▸ **Task to carry out**:
Go through the records that follow and tally the lines with "first" in them; answer with the number alone.

▸ **Source data**:
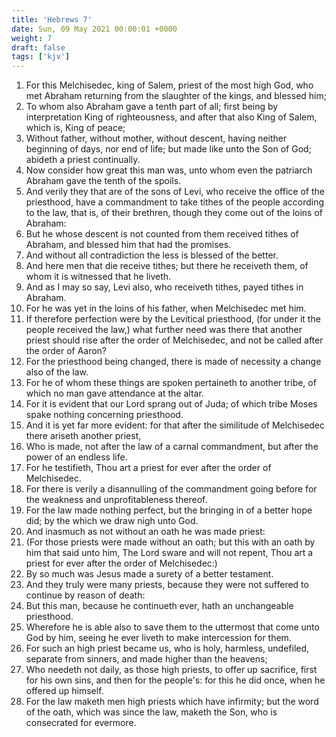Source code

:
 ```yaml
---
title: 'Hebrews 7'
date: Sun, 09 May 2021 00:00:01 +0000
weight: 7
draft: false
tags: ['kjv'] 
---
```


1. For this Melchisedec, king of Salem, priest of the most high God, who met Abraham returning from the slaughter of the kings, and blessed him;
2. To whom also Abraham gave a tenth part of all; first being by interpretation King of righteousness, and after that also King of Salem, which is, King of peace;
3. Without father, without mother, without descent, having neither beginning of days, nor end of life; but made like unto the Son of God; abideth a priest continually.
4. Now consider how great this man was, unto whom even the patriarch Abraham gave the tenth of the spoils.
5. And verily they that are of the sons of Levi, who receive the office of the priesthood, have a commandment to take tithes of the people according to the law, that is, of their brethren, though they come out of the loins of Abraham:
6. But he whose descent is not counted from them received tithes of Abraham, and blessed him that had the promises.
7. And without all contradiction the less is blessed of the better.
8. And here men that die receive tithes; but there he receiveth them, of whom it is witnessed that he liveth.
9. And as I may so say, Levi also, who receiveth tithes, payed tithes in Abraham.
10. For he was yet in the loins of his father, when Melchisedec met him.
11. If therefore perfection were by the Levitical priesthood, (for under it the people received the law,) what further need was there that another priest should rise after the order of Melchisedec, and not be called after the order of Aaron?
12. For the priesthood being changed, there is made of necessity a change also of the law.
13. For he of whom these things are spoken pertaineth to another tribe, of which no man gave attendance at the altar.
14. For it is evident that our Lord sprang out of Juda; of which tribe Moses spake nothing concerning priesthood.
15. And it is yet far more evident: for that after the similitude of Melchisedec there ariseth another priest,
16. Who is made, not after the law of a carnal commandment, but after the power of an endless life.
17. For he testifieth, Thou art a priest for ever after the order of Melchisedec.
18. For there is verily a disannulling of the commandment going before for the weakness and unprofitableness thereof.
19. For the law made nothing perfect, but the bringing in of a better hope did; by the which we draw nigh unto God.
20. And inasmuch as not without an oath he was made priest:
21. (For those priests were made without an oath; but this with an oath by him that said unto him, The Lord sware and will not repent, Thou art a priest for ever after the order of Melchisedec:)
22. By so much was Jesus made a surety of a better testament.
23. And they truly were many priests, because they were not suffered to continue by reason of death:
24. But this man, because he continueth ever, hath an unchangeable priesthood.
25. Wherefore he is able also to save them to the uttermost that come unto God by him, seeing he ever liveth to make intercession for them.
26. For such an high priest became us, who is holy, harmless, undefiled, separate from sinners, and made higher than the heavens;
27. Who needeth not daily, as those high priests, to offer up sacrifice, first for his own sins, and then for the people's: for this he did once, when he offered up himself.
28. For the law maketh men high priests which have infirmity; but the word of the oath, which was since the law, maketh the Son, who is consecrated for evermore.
--
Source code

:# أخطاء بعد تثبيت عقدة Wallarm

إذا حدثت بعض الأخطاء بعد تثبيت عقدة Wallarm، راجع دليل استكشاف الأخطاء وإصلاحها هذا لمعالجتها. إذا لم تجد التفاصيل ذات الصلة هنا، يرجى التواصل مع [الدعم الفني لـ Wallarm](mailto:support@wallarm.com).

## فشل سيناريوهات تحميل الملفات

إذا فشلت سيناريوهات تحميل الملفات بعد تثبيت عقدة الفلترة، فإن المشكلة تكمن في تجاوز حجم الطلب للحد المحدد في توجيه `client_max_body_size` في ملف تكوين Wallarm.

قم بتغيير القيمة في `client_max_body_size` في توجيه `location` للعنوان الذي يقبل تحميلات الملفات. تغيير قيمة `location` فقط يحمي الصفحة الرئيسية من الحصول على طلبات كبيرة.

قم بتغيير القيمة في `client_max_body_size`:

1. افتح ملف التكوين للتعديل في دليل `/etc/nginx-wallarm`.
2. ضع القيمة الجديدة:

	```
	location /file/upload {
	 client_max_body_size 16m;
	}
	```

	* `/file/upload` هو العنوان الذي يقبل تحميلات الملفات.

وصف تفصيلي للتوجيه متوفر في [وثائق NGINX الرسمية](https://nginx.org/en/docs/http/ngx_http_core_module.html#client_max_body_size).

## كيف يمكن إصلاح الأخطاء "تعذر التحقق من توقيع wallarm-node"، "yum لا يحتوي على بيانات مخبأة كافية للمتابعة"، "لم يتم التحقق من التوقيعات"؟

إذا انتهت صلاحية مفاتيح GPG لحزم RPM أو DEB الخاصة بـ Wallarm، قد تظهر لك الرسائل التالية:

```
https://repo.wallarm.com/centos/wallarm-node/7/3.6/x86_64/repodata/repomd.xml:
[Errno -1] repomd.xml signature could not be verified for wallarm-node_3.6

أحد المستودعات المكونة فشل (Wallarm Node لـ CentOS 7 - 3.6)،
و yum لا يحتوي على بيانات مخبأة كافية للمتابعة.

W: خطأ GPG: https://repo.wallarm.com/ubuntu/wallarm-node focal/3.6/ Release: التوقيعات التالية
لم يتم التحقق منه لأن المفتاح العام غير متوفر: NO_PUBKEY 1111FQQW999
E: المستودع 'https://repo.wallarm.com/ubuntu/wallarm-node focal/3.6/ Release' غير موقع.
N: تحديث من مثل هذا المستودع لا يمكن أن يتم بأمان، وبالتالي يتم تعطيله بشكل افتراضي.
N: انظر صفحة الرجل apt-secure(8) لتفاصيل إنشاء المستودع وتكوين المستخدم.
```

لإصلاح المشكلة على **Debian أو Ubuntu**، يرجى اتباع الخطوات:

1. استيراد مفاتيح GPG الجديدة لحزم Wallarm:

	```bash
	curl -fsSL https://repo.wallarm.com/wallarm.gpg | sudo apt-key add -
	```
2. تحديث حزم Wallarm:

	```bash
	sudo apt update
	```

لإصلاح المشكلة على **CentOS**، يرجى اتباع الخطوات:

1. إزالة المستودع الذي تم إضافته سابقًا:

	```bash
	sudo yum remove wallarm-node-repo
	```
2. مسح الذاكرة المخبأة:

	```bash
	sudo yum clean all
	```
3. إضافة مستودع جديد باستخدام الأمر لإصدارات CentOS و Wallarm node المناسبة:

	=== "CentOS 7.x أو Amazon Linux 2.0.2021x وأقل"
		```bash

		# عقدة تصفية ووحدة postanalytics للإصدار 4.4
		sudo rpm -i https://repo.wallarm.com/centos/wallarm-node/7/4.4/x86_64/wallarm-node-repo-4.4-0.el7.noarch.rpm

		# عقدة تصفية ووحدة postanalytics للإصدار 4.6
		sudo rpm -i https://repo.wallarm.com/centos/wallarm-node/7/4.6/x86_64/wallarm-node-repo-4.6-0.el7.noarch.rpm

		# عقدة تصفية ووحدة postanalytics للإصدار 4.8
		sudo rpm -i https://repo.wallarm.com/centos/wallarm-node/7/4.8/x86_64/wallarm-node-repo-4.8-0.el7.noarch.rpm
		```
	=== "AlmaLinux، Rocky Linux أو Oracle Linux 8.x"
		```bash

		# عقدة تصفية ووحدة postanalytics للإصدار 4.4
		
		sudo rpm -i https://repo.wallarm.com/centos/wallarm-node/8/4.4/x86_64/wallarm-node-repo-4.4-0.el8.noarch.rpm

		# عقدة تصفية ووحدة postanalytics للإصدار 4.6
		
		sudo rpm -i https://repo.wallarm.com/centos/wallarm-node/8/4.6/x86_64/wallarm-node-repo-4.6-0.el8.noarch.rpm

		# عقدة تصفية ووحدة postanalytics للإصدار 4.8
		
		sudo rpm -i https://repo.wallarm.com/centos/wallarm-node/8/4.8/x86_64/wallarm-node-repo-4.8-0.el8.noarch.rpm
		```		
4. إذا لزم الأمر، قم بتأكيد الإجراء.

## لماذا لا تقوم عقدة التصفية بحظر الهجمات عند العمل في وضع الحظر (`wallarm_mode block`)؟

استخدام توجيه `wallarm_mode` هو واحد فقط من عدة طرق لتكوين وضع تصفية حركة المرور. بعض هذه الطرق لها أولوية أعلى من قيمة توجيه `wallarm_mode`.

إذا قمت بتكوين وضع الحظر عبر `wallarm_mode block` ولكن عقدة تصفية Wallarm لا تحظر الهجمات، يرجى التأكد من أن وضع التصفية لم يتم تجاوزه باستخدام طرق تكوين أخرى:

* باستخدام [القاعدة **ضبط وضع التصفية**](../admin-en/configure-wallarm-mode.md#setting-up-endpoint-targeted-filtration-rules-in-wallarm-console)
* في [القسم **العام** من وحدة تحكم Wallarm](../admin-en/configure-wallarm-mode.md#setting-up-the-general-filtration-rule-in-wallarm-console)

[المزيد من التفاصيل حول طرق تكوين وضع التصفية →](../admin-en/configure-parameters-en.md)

▸ **Problem solution**:
2